Das Ergebnis der Kirchenkrise: Im letzten Jahr sind in Herrsching 100 Mitglieder aus der Kirche ausgetreten. In diesem Jahr, so eine Rathaus-Sprecherin, seien jetzt schon 43 Vorgänge bearbeitet worden. Dazu kämen noch weitere 13 Anfragen nach Terminen im Standesamt. Damit ist nach 45 Tagen schon die Hälfte der Austritte des letzten Jahres erreicht worden. Die evangelische Kirchengemeinde dagegen trifft es nicht so hart: Sie registrierte nur 4 Austrittswillige.

Die Frontfrau der Herrschinger Maria2.0-Bewegung, Uli Spindler, hatte bemängelt, dass der Augsburger Bischof in seinem Hirtenbrief mit keinem Wort den Missbrauchskomplex und das aktuelle Gutachten erwähnt hatte. Rapp erzählte, dass die Dekane des Bistums ihrem Chef dringend abgeraten hatten, auf der Verlesung des letzten Hirtenbriefs zu bestehen. Doch der Bischof habe auf dem Brief bestanden. Rapp kommentierte das lakonisch: „Jeder blamiert sich auf seine Weise“.
Das brachte einen Zuhörer in Wallung: „Im Glaubensbekenntnis ist von der heiligen katholischen Kirche die Rede. Ich glaube schon lange nicht mehr an die „heilige“ Kirche.“
Rapp trat für seine Oberen aber nicht nur im Büßergewand auf: „Keine andere Institution, seien es Vereine, Feuerwehren oder andere Verbände mit Jugendlichen, haben soviel in Prävention und Aufklärung investiert wie die Kirche“, meinte Rapp, „wir haben in der Kirche kein Aufklärungs- sondern ein Umsetzungsproblem.“ Rapp verwies auch auf die schwierige Situation der Pfarrer in der Jugendarbeit: „Wir sind Freiwild, wir werden verurteilt von der Öffentlichkeit, auch wenn wir völlig unschuldig sind.“ In der Jugendarbeit habe man neue Umgangsformen lernen müssen, um keinen Verdacht zu erregen. Inzwischen müsse jeder Mitarbeiter, der Kontakt mit Jugendlichen habe, eine Präventionsschulung mitmachen.

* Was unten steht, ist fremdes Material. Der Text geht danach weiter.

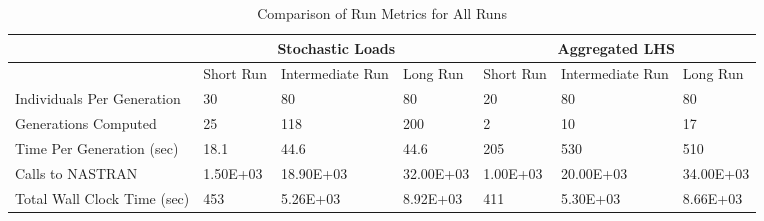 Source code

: \begin{table}[!htbp]
\caption{Comparison of Run Metrics for All Runs}
\label{tab:metrics}
\begin{center}
\footnotesize
\begin{tabular}{|l|l|l|l||l|l|l|}
\hline
                            & \multicolumn{3}{|c||}{Stochastic Loads}     & \multicolumn{3}{|c|}{Aggregated LHS}       \\
\hline
                            & Short Run & Intermediate Run & Long Run  & Short Run & Intermediate Run & Long Run  \\
\hline
Individuals Per Generation  & 30        & 80               & 80        & 20        & 80               & 80        \\
Generations Computed        & 25        & 118              & 200       & 2         & 10               & 17        \\
Time Per Generation (sec)   & 18.1      & 44.6             & 44.6      & 205       & 530              & 510       \\
Calls to NASTRAN            & 1.50E+03  & 18.90E+03        & 32.00E+03 & 1.00E+03  & 20.00E+03        & 34.00E+03 \\
Total Wall Clock Time (sec) & 453       & 5.26E+03         & 8.92E+03  & 411       & 5.30E+03         & 8.66E+03  \\
\hline 
\end{tabular}
\end{center}
\end{table}
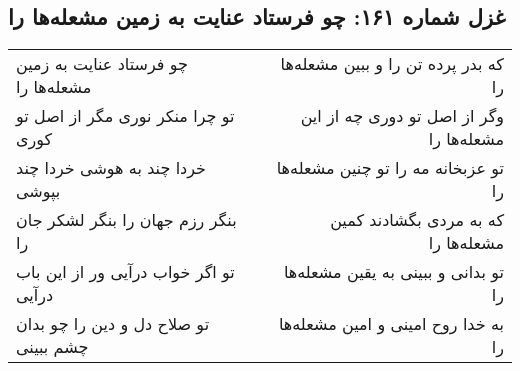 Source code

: \begin{center}
\section*{غزل شماره ۱۶۱: چو فرستاد عنایت به زمین مشعله‌ها را}
\label{sec:0161}
\begin{longtable}{l p{0.5cm} r}
چو فرستاد عنایت به زمین مشعله‌ها را
&&
که بدر پرده تن را و ببین مشعله‌ها را
\\
تو چرا منکر نوری مگر از اصل تو کوری
&&
وگر از اصل تو دوری چه از این مشعله‌ها را
\\
خردا چند به هوشی خردا چند بپوشی
&&
تو عزبخانه مه را تو چنین مشعله‌ها را
\\
بنگر رزم جهان را بنگر لشکر جان را
&&
که به مردی بگشادند کمین مشعله‌ها را
\\
تو اگر خواب درآیی ور از این باب درآیی
&&
تو بدانی و ببینی به یقین مشعله‌ها را
\\
تو صلاح دل و دین را چو بدان چشم ببینی
&&
به خدا روح امینی و امین مشعله‌ها را
\\
\end{longtable}
\end{center}

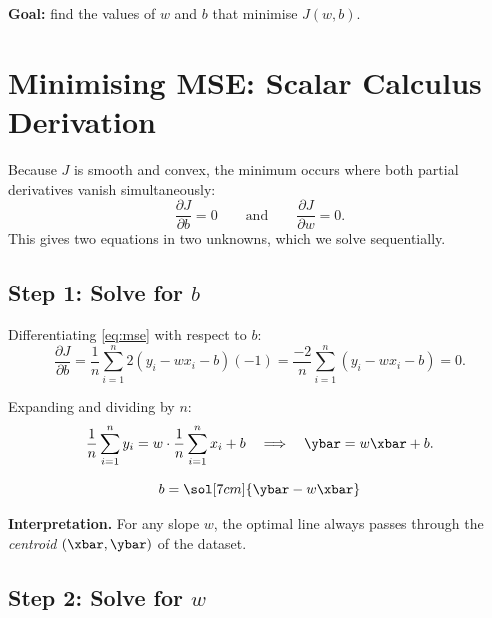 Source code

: \documentclass[12pt, a4paper]{article}
\begin{document}
\textbf{Goal:} find the values of $w$ and $b$ that minimise $J(w,b)$.


\section{Minimising MSE: Scalar Calculus Derivation}

Because $J$ is smooth and convex, the minimum occurs where both partial
derivatives vanish simultaneously:
\[
  \frac{\partial J}{\partial b} = 0
  \qquad \text{and} \qquad
  \frac{\partial J}{\partial w} = 0.
\]
This gives two equations in two unknowns, which we solve sequentially.

\subsection{Step 1: Solve for \texorpdfstring{$b$}{b}}

Differentiating \eqref{eq:mse} with respect to $b$:
\[
  \frac{\partial J}{\partial b}
  = \frac{1}{n}\sum_{i=1}^{n} 2(y_i - wx_i - b)(-1)
  = \frac{-2}{n}\sum_{i=1}^{n}(y_i - wx_i - b) = 0.
\]

Expanding and dividing by $n$:
\[
  \frac{1}{n}\sum_{i=1}^{n} y_i
  = w \cdot \frac{1}{n}\sum_{i=1}^{n} x_i + b
  \quad \Longrightarrow \quad
  \ybar = w\xbar + b.
\]

\begin{resultbox}
  \[
    b = \sol[7cm]{\ybar - w\xbar}
  \]
\end{resultbox}

\begin{notebox}
  \textbf{Interpretation.} For any slope $w$, the optimal line always passes
  through the \emph{centroid} $(\xbar, \ybar)$ of the dataset.
\end{notebox}

\subsection{Step 2: Solve for \texorpdfstring{$w$}{w}}
\end{document}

Der Missbrauchsskandal sei für manche Kirchenmitglieder, die jetzt ausgetreten seien, der Tropfen gewesen, der das Fass zum Überlaufen gebracht habe. Mitunter würden sich Neubürger, die nach Herrsching ziehen und sich auf dem Rathaus anmelden, den Termin gleich für einen Besuch beim Standesamt nutzen. Ein Katholik sei wegen großer Steuernachzahlungen ausgetreten, nach einem Jahr aber wieder eingetreten. Rapp bietet jedem Austrittswilligen ein klärendes Gespräch an.
Aber nicht nur der Missbrauchskomplex, auch die Gottesdienstordnung brachte die Diskussion in Fahrt: „Sie haben mir den Sonntagsgottesdienst gestohlen“, schleuderte eine resolute Breitbrunnerin ihrem Pfarrer entgegen. Grund der Erregung war die Verlegung der Sonntagmorgen-Messe auf den Samstagabend. Rapp verteidigte sich mit dem Hinweis, dass er zwar einen Vorschlag für die Gottesdienstzeiten in Herrsching, Inning, Breitbrunn und Widdersberg gemacht habe. Abgesegnet hätten ihn die Pfarrgemeinderäte. „Ich lade Sie ein, organisieren Sie halt einen Wortgottesdienst am Sonntagmorgen in Breitbrunn“, forderte Rapp die Kritiker auf . „Man muss halt auch mal die Macht der demokratischen Gremien nutzen und den Pfarrer überstimmen“, empfahl der Pfarrer.
Berichtigung.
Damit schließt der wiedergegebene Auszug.